Reproduce the records precisely. Omit every picture.

─── The input

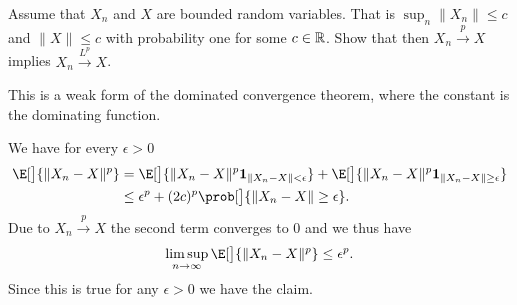 
\begin{exercise}[subtitle={Stochastic convergence sometimes implies \(L^p\) \Coffeecup}]
    \label{ex: p to Lp when bounded}
    Assume that \(X_n\) and \(X\) are bounded random variables. That is 
    \(\sup_n\|X_n\| \le c\) and \(\|X\|\le c\) with probability one for some \(c
    \in \real\). Show that then \(X_n \overset{p}\to X\) implies \(X_n
    \overset{L^p}\to X\).
    \begin{remark}
        This is a weak form of the dominated convergence theorem, where the constant
        is the dominating function.
    \end{remark}
\end{exercise}
\begin{solution}
    We have for every \(\epsilon > 0\)
    \[\begin{aligned}
        \E[\big]{\norm{X_n - X}^p}
        &= \E[\big]{\norm{X_n - X}^p \ind{\norm{X_n - X} < \epsilon}}
        + \E[\big]{\norm{X_n - X}^p \ind{\norm{X_n - X} \ge \epsilon}}
        \\
        &\le \epsilon^p + (2c)^p \prob[\big]{\norm{X_n - X} \ge \epsilon}.
    \end{aligned}
    \]
    Due to \(X_n \overset{p}\to X\) the second term converges to \(0\)
    and we thus have
    \[
        \limsup_{n\to \infty} \E[\big]{\norm{X_n - X}^p} \le \epsilon^p.
    \]
    Since this is true for any \(\epsilon > 0\) we have the claim.
\end{solution}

──────

* _Solution_
\begin{exercise}[subtitle={Stochastic convergence sometimes implies \(L^p\) \Coffeecup}]
    \label{ex: p to Lp when bounded}
    Assume that \(X_n\) and \(X\) are bounded random variables. That is 
    \(\sup_n\|X_n\| \le c\) and \(\|X\|\le c\) with probability one for some \(c
    \in \real\). Show that then \(X_n \overset{p}\to X\) implies \(X_n
    \overset{L^p}\to X\).
    \begin{remark}
        This is a weak form of the dominated convergence theorem, where the constant
        is the dominating function.
    \end{remark}
\end{exercise}
\begin{solution}
    We have for every \(\epsilon > 0\)
    \[\begin{aligned}
        \E[\big]{\norm{X_n - X}^p}
        &= \E[\big]{\norm{X_n - X}^p \ind{\norm{X_n - X} < \epsilon}}
        + \E[\big]{\norm{X_n - X}^p \ind{\norm{X_n - X} \ge \epsilon}}
        \\
        &\le \epsilon^p + (2c)^p \prob[\big]{\norm{X_n - X} \ge \epsilon}.
    \end{aligned}
    \]
    Due to \(X_n \overset{p}\to X\) the second term converges to \(0\)
    and we thus have
    \[
        \limsup_{n\to \infty} \E[\big]{\norm{X_n - X}^p} \le \epsilon^p.
    \]
    Since this is true for any \(\epsilon > 0\) we have the claim.
\end{solution}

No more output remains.